Source texts of formatted documents:
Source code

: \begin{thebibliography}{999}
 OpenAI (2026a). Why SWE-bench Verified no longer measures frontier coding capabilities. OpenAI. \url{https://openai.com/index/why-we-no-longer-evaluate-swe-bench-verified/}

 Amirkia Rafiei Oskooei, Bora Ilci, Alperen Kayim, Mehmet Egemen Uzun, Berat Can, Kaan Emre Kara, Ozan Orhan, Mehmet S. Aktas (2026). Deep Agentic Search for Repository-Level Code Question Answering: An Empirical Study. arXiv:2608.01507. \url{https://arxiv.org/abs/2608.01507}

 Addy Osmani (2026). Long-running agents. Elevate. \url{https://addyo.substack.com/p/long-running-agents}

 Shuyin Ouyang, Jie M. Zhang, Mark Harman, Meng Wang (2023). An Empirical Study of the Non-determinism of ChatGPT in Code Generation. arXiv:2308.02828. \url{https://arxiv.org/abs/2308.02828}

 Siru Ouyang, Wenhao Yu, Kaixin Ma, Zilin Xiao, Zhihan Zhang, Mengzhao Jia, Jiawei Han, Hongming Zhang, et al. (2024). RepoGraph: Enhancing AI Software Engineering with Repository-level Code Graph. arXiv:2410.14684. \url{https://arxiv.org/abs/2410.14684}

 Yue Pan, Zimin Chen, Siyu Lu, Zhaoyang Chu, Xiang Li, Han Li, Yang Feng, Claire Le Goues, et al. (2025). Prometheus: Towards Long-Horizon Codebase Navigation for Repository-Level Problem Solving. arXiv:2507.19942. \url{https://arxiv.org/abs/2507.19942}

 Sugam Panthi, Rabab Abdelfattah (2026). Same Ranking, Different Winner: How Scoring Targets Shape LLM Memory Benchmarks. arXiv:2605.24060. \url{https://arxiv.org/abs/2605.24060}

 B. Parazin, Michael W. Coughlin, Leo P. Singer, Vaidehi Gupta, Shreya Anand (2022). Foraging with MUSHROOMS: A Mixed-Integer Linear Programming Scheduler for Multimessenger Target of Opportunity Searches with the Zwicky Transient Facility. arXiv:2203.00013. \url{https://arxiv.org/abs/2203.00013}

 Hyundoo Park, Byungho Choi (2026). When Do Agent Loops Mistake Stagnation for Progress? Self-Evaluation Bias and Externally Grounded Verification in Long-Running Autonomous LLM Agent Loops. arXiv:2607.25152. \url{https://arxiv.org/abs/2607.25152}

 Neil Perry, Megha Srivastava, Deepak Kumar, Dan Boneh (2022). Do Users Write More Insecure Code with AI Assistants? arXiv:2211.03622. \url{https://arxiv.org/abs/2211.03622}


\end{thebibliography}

#### Exercise directions
Please print the records above exactly from their first line. End with the line containing "Addy Osmani (2026).", and include it.

#### Response area
Source code

: \begin{thebibliography}{999}
 OpenAI (2026a). Why SWE-bench Verified no longer measures frontier coding capabilities. OpenAI. \url{https://openai.com/index/why-we-no-longer-evaluate-swe-bench-verified/}

 Amirkia Rafiei Oskooei, Bora Ilci, Alperen Kayim, Mehmet Egemen Uzun, Berat Can, Kaan Emre Kara, Ozan Orhan, Mehmet S. Aktas (2026). Deep Agentic Search for Repository-Level Code Question Answering: An Empirical Study. arXiv:2608.01507. \url{https://arxiv.org/abs/2608.01507}

 Addy Osmani (2026). Long-running agents. Elevate. \url{https://addyo.substack.com/p/long-running-agents}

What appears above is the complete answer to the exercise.